**Work request:** The full set of entries below needs to be written out exactly.

(Source texts of formatted documents)
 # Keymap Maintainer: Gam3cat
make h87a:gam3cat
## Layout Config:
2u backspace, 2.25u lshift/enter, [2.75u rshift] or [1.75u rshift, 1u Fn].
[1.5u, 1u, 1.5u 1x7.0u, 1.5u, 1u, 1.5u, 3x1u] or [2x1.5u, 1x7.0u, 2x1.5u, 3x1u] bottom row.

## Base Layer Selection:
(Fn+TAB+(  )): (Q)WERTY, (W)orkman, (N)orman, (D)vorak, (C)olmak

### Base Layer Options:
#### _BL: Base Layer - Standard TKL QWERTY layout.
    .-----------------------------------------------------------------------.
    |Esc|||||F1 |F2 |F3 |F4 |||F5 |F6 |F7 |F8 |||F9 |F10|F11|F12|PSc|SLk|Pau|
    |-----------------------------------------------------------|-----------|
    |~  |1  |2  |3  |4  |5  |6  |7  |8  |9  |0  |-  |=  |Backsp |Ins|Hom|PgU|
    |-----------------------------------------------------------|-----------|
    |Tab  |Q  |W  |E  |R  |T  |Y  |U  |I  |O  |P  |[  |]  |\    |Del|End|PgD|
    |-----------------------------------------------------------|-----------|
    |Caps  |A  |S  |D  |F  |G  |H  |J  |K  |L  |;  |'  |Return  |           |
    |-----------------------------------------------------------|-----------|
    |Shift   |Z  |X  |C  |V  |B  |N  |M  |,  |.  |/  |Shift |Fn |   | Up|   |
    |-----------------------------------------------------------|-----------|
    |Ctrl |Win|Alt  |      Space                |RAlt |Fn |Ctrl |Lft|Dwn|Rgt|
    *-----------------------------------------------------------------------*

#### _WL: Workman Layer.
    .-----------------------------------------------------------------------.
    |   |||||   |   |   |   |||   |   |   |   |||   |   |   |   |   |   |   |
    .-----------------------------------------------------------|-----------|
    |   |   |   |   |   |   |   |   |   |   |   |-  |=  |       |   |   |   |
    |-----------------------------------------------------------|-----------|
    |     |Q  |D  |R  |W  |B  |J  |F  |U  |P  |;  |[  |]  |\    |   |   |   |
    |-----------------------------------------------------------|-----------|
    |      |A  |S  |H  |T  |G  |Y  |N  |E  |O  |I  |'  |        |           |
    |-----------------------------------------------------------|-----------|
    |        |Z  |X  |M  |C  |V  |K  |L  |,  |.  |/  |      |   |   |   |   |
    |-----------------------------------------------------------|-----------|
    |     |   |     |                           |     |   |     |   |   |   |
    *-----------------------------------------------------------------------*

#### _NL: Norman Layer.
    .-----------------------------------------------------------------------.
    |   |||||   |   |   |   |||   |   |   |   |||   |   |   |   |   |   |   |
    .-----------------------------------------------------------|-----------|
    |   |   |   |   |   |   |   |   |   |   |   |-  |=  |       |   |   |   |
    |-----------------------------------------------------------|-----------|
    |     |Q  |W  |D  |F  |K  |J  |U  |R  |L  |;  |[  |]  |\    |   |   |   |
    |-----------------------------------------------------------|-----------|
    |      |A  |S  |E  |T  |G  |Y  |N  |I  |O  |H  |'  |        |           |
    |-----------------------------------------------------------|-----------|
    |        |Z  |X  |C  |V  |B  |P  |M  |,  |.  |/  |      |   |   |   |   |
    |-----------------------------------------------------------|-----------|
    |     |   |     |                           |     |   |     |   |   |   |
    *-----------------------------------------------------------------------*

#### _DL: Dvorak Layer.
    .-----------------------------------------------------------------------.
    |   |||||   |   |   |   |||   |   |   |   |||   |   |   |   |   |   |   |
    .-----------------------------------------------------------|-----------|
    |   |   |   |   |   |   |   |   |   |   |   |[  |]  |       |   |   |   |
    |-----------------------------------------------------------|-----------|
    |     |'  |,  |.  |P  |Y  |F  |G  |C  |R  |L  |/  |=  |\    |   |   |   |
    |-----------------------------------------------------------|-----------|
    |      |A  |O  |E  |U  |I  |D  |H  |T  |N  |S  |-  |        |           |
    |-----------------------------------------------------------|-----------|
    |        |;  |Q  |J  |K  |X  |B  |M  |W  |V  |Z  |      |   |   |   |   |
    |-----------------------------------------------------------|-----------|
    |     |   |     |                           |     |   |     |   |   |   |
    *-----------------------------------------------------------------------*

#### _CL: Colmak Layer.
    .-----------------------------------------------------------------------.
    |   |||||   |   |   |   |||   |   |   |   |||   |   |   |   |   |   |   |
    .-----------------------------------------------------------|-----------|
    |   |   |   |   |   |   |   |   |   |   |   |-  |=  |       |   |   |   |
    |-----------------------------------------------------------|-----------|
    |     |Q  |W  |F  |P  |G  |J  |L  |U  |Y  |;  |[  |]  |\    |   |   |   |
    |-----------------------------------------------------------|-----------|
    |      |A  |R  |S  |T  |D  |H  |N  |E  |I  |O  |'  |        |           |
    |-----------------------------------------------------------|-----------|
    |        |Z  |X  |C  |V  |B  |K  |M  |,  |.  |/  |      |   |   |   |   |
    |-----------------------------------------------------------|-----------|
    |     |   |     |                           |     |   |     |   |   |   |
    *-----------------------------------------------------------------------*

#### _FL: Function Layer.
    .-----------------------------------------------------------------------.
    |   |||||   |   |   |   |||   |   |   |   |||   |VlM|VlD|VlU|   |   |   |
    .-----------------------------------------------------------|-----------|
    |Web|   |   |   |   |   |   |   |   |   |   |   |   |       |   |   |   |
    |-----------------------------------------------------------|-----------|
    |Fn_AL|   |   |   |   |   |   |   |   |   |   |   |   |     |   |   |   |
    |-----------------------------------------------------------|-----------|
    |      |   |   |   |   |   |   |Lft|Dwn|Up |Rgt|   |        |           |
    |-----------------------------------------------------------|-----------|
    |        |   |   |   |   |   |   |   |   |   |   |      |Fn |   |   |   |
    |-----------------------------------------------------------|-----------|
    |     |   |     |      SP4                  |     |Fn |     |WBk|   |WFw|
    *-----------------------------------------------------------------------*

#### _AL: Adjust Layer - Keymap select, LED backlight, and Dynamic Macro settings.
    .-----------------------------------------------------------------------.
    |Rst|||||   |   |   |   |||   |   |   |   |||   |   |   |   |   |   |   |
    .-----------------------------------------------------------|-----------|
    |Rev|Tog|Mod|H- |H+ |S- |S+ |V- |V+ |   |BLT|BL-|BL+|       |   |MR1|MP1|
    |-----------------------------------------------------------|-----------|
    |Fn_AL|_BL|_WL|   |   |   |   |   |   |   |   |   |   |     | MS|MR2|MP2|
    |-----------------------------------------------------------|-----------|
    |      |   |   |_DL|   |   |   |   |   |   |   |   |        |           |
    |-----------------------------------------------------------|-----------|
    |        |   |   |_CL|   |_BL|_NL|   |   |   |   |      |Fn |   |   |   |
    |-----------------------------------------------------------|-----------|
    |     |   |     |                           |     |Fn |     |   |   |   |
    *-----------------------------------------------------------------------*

**Solved exercise:**
 # Keymap Maintainer: Gam3cat
make h87a:gam3cat
## Layout Config:
2u backspace, 2.25u lshift/enter, [2.75u rshift] or [1.75u rshift, 1u Fn].
[1.5u, 1u, 1.5u 1x7.0u, 1.5u, 1u, 1.5u, 3x1u] or [2x1.5u, 1x7.0u, 2x1.5u, 3x1u] bottom row.

## Base Layer Selection:
(Fn+TAB+(  )): (Q)WERTY, (W)orkman, (N)orman, (D)vorak, (C)olmak

### Base Layer Options:
#### _BL: Base Layer - Standard TKL QWERTY layout.
    .-----------------------------------------------------------------------.
    |Esc|||||F1 |F2 |F3 |F4 |||F5 |F6 |F7 |F8 |||F9 |F10|F11|F12|PSc|SLk|Pau|
    |-----------------------------------------------------------|-----------|
    |~  |1  |2  |3  |4  |5  |6  |7  |8  |9  |0  |-  |=  |Backsp |Ins|Hom|PgU|
    |-----------------------------------------------------------|-----------|
    |Tab  |Q  |W  |E  |R  |T  |Y  |U  |I  |O  |P  |[  |]  |\    |Del|End|PgD|
    |-----------------------------------------------------------|-----------|
    |Caps  |A  |S  |D  |F  |G  |H  |J  |K  |L  |;  |'  |Return  |           |
    |-----------------------------------------------------------|-----------|
    |Shift   |Z  |X  |C  |V  |B  |N  |M  |,  |.  |/  |Shift |Fn |   | Up|   |
    |-----------------------------------------------------------|-----------|
    |Ctrl |Win|Alt  |      Space                |RAlt |Fn |Ctrl |Lft|Dwn|Rgt|
    *-----------------------------------------------------------------------*

#### _WL: Workman Layer.
    .-----------------------------------------------------------------------.
    |   |||||   |   |   |   |||   |   |   |   |||   |   |   |   |   |   |   |
    .-----------------------------------------------------------|-----------|
    |   |   |   |   |   |   |   |   |   |   |   |-  |=  |       |   |   |   |
    |-----------------------------------------------------------|-----------|
    |     |Q  |D  |R  |W  |B  |J  |F  |U  |P  |;  |[  |]  |\    |   |   |   |
    |-----------------------------------------------------------|-----------|
    |      |A  |S  |H  |T  |G  |Y  |N  |E  |O  |I  |'  |        |           |
    |-----------------------------------------------------------|-----------|
    |        |Z  |X  |M  |C  |V  |K  |L  |,  |.  |/  |      |   |   |   |   |
    |-----------------------------------------------------------|-----------|
    |     |   |     |                           |     |   |     |   |   |   |
    *-----------------------------------------------------------------------*

#### _NL: Norman Layer.
    .-----------------------------------------------------------------------.
    |   |||||   |   |   |   |||   |   |   |   |||   |   |   |   |   |   |   |
    .-----------------------------------------------------------|-----------|
    |   |   |   |   |   |   |   |   |   |   |   |-  |=  |       |   |   |   |
    |-----------------------------------------------------------|-----------|
    |     |Q  |W  |D  |F  |K  |J  |U  |R  |L  |;  |[  |]  |\    |   |   |   |
    |-----------------------------------------------------------|-----------|
    |      |A  |S  |E  |T  |G  |Y  |N  |I  |O  |H  |'  |        |           |
    |-----------------------------------------------------------|-----------|
    |        |Z  |X  |C  |V  |B  |P  |M  |,  |.  |/  |      |   |   |   |   |
    |-----------------------------------------------------------|-----------|
    |     |   |     |                           |     |   |     |   |   |   |
    *-----------------------------------------------------------------------*

#### _DL: Dvorak Layer.
    .-----------------------------------------------------------------------.
    |   |||||   |   |   |   |||   |   |   |   |||   |   |   |   |   |   |   |
    .-----------------------------------------------------------|-----------|
    |   |   |   |   |   |   |   |   |   |   |   |[  |]  |       |   |   |   |
    |-----------------------------------------------------------|-----------|
    |     |'  |,  |.  |P  |Y  |F  |G  |C  |R  |L  |/  |=  |\    |   |   |   |
    |-----------------------------------------------------------|-----------|
    |      |A  |O  |E  |U  |I  |D  |H  |T  |N  |S  |-  |        |           |
    |-----------------------------------------------------------|-----------|
    |        |;  |Q  |J  |K  |X  |B  |M  |W  |V  |Z  |      |   |   |   |   |
    |-----------------------------------------------------------|-----------|
    |     |   |     |                           |     |   |     |   |   |   |
    *-----------------------------------------------------------------------*

#### _CL: Colmak Layer.
    .-----------------------------------------------------------------------.
    |   |||||   |   |   |   |||   |   |   |   |||   |   |   |   |   |   |   |
    .-----------------------------------------------------------|-----------|
    |   |   |   |   |   |   |   |   |   |   |   |-  |=  |       |   |   |   |
    |-----------------------------------------------------------|-----------|
    |     |Q  |W  |F  |P  |G  |J  |L  |U  |Y  |;  |[  |]  |\    |   |   |   |
    |-----------------------------------------------------------|-----------|
    |      |A  |R  |S  |T  |D  |H  |N  |E  |I  |O  |'  |        |           |
    |-----------------------------------------------------------|-----------|
    |        |Z  |X  |C  |V  |B  |K  |M  |,  |.  |/  |      |   |   |   |   |
    |-----------------------------------------------------------|-----------|
    |     |   |     |                           |     |   |     |   |   |   |
    *-----------------------------------------------------------------------*

#### _FL: Function Layer.
    .-----------------------------------------------------------------------.
    |   |||||   |   |   |   |||   |   |   |   |||   |VlM|VlD|VlU|   |   |   |
    .-----------------------------------------------------------|-----------|
    |Web|   |   |   |   |   |   |   |   |   |   |   |   |       |   |   |   |
    |-----------------------------------------------------------|-----------|
    |Fn_AL|   |   |   |   |   |   |   |   |   |   |   |   |     |   |   |   |
    |-----------------------------------------------------------|-----------|
    |      |   |   |   |   |   |   |Lft|Dwn|Up |Rgt|   |        |           |
    |-----------------------------------------------------------|-----------|
    |        |   |   |   |   |   |   |   |   |   |   |      |Fn |   |   |   |
    |-----------------------------------------------------------|-----------|
    |     |   |     |      SP4                  |     |Fn |     |WBk|   |WFw|
    *-----------------------------------------------------------------------*

#### _AL: Adjust Layer - Keymap select, LED backlight, and Dynamic Macro settings.
    .-----------------------------------------------------------------------.
    |Rst|||||   |   |   |   |||   |   |   |   |||   |   |   |   |   |   |   |
    .-----------------------------------------------------------|-----------|
    |Rev|Tog|Mod|H- |H+ |S- |S+ |V- |V+ |   |BLT|BL-|BL+|       |   |MR1|MP1|
    |-----------------------------------------------------------|-----------|
    |Fn_AL|_BL|_WL|   |   |   |   |   |   |   |   |   |   |     | MS|MR2|MP2|
    |-----------------------------------------------------------|-----------|
    |      |   |   |_DL|   |   |   |   |   |   |   |   |        |           |
    |-----------------------------------------------------------|-----------|
    |        |   |   |_CL|   |_BL|_NL|   |   |   |   |      |Fn |   |   |   |
    |-----------------------------------------------------------|-----------|
    |     |   |     |                           |     |Fn |     |   |   |   |
    *-----------------------------------------------------------------------*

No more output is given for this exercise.